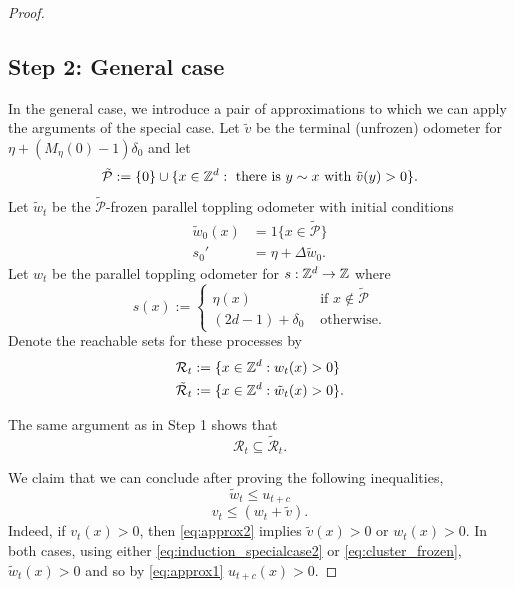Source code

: \documentclass[12pt]{amsart}
\begin{document}
\begin{proof}
	\subsection*{Step 2: General case}
	In the general case, we introduce a pair of approximations to which we can apply the arguments of the special case. Let $\tilde{v}$ be the terminal (unfrozen) odometer for $\eta + (M_{\eta}(0)-1)  \delta_0$ and let
	\begin{equation} \label{eq:penultimate_touched}
	\tilde{\mathcal{P}} := \{0\} \cup \{ x \in \Z^d : \mbox{ there is $y \sim x$ with $\tilde{v}(y) > 0 $}\}.
	\end{equation}
	Let $\tilde{w}_t$ be the $\tilde{\mathcal{P}}$-frozen parallel toppling odometer with initial conditions  
	\begin{equation} \label{eq:cluster_frozen}
	\begin{aligned}
	\tilde{w}_0(x) &= 1 \{ x \in \tilde{\mathcal{P}} \} \\
	s_0' &= \eta + \Delta \tilde{w}_0.
	\end{aligned}
	\end{equation}
	Let $w_t$ be the parallel toppling odometer for $s: \Z^d \to \Z$ where 
	\begin{equation}
	s(x) := 
	\begin{cases}
	\eta(x) &\mbox{ if $x \not \in \tilde{\mathcal{P}}$}  \\
	(2 d - 1) + \delta_0  &\mbox{ otherwise}.
	\end{cases}
	\end{equation}
	Denote the reachable sets for these processes by
	\begin{equation}
	\begin{aligned} 
	\mathcal{R}_t &:= \{ x \in \Z^d : w_t(x) > 0 \} \\
	\tilde{\mathcal{R}}_t &:= \{x \in \Z^d : \tilde{w}_t(x) > 0\}.
	\end{aligned}
	\end{equation}
	
	The same argument as in Step 1 shows that
	\begin{equation} \label{eq:induction_specialcase2}
	\mathcal{R}_t \subseteq \tilde{\mathcal{R}}_t.
	\end{equation}
	
	We claim that we can conclude after proving the following inequalities, 
	\begin{equation} \label{eq:approx1}
	\tilde{w}_t \leq u_{t + c}
	\end{equation}
	\begin{equation} \label{eq:approx2}
	v_{t} \leq \left( w_{t} + \tilde{v}\right).
	\end{equation}
	Indeed, if $v_t(x) > 0$, then \eqref{eq:approx2} implies $\tilde{v}(x) > 0$ or $w_{t}(x) > 0$. In both cases, 
	using either \eqref{eq:induction_specialcase2} or \eqref{eq:cluster_frozen},
	$\tilde{w}_t(x) > 0$ and so by \eqref{eq:approx1} $u_{t+c}(x) > 0$.
	

\end{proof}
\end{document}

REQUIREMENT - Check the listing above for "parallel". Show every line where it turns up.

WRITTEN RESPONSE -
	Let $\tilde{w}_t$ be the $\tilde{\mathcal{P}}$-frozen parallel toppling odometer with initial conditions  
	Let $w_t$ be the parallel toppling odometer for $s: \Z^d \to \Z$ where 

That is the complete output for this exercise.